Here’s my take on the issue. As a matter of policy, I’m something of a centrist: I think abortion should be legal only for the first three months or so of a pregnancy. I guess that makes me more or less pro-choice. But as a matter of law, Roe was wrongly decided. The Constitution, after all, has nothing to say on the matter. The issue should consequently be left to the states.
On Friday night I attended an ACLU function in Chicago. The point of the event was to seduce me into becoming a member, and somewhere amid the free booze, free snacks, and free performance from a gay comedy duo, it worked. I probably agree with the ACLU only about two-thirds of the time, but it’s a pretty important two-thirds: they’re the guys willing to stand up for the neo-Nazis who want to march and for the atheist students who recoil at sectarian prayer in public schools. This is an organization worth supporting.
And yet there’s still that other one-third — that substantial minority of the time in which I get the sneaking suspicion the ACLU is more concerned with promoting a political agenda than with protecting people’s constitutional rights. I was talking with one of the ACLU’s board members at the event and got into a debate that I think illustrates some of the fuzzy thinking that goes on in liberal legal circles. We bantered back and forth about a couple of different issues, but the most contentious one (predictably) was Roe v. Wade.

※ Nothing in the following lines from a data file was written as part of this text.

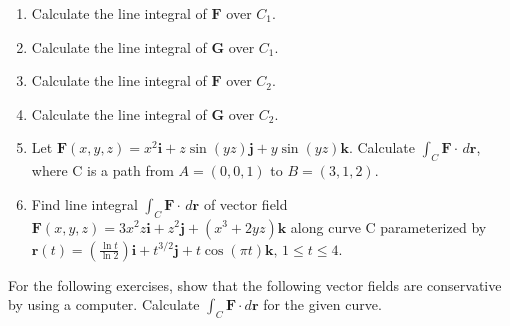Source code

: \documentclass{exercises}
\begin{document}
\begin{enumerate}[resume]
\item Calculate the line integral of $\mathbf{F}$ over $C_{1}$.
\item Calculate the line integral of $\mathbf{G}$ over $C_{1}$.
\item Calculate the line integral of $\mathbf{F}$ over $C_{2}$.
\item Calculate the line integral of $\mathbf{G}$ over $C_{2}$.
\item \techrequired Let $\mathbf{F}(x,y,z)=x^{2}\mathbf{i}+z\sin(yz)\mathbf{j}+y\sin(yz)\mathbf{k}$. Calculate $\int_{C}\mathbf{F}\cdot \,d\mathbf{r}$, where C is a path from $A=(0,0,1)$ to $B=(3,1,2)$.
\item \techrequired Find line integral $\int_{C}\mathbf{F}\cdot \,d\mathbf{r}$ of vector field $\mathbf{F}(x,y,z)=3x^{2}z\mathbf{i}+z^{2}\mathbf{j}+(x^{3}+2yz)\mathbf{k}$ along curve C parameterized by $\mathbf{r}(t)=(\frac{\ln t}{\ln 2})\mathbf{i}+t^{3/2}\mathbf{j}+t\cos(\pi t)\mathbf{k},\,1\le t\le4$.
\end{enumerate}

For the following exercises, show that the following vector fields are conservative by using a computer. Calculate $\int_{C}\mathbf{F}\cdot d\mathbf{r}$ for the given curve.
\end{document}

Here’s my take on the issue. As a matter of policy, I’m something of a centrist: I think abortion should be legal only for the first three months or so of a pregnancy. I guess that makes me more or less pro-choice. But as a matter of law, Roe was wrongly decided. The Constitution, after all, has nothing to say on the matter. The issue should consequently be left to the states.
Of course, that’s not the standard line among my progressive cohorts. The most common pro-Roe argument is essentially as follows: There’s a “penumbra” of rights implicit in the Constitution, and one of these rights is privacy. Since the abortion issue is primarily about a woman being able to control her own body, the Constitution implicitly protects her right to an abortion. The Roe court itself found the right to privacy inherent in the due process clause of the 14th amendment.
A second argument — not one that appears in the Roe decision, but one that my sparring partner proffered Friday night — rests on the 14th amendment’s equal protection clause. According to this line of reasoning, to ban abortion is to deprive women of equal rights under the law, since men can’t get pregnant and would never face the choice of having an abortion.
To understand the problem with both of these arguments, let’s step back and recall the fault lines of the abortion debate. One side says the issue is about a woman’s body, and the other side says it’s about the life of a fetus. The pro-choicers say the fetus is merely an extension of the mother, and the pro-lifers say an unborn baby has rights of its own. OK.
In seeking to establish a constitutional right to an abortion, both the privacy and equal protection arguments assume precisely what they seek to prove: that the fundamental issue is choice, not life. If one already accepts the premise that a fetus has no human rights — that the unborn child is a non-entity, or at least a non-person — the legal question is fairly straightforward: banning abortion violates a woman’s privacy and, most likely, her right to equal protection under the law. After all, if the fetus is out of the picture, there’s no one’s rights to protect besides the woman’s.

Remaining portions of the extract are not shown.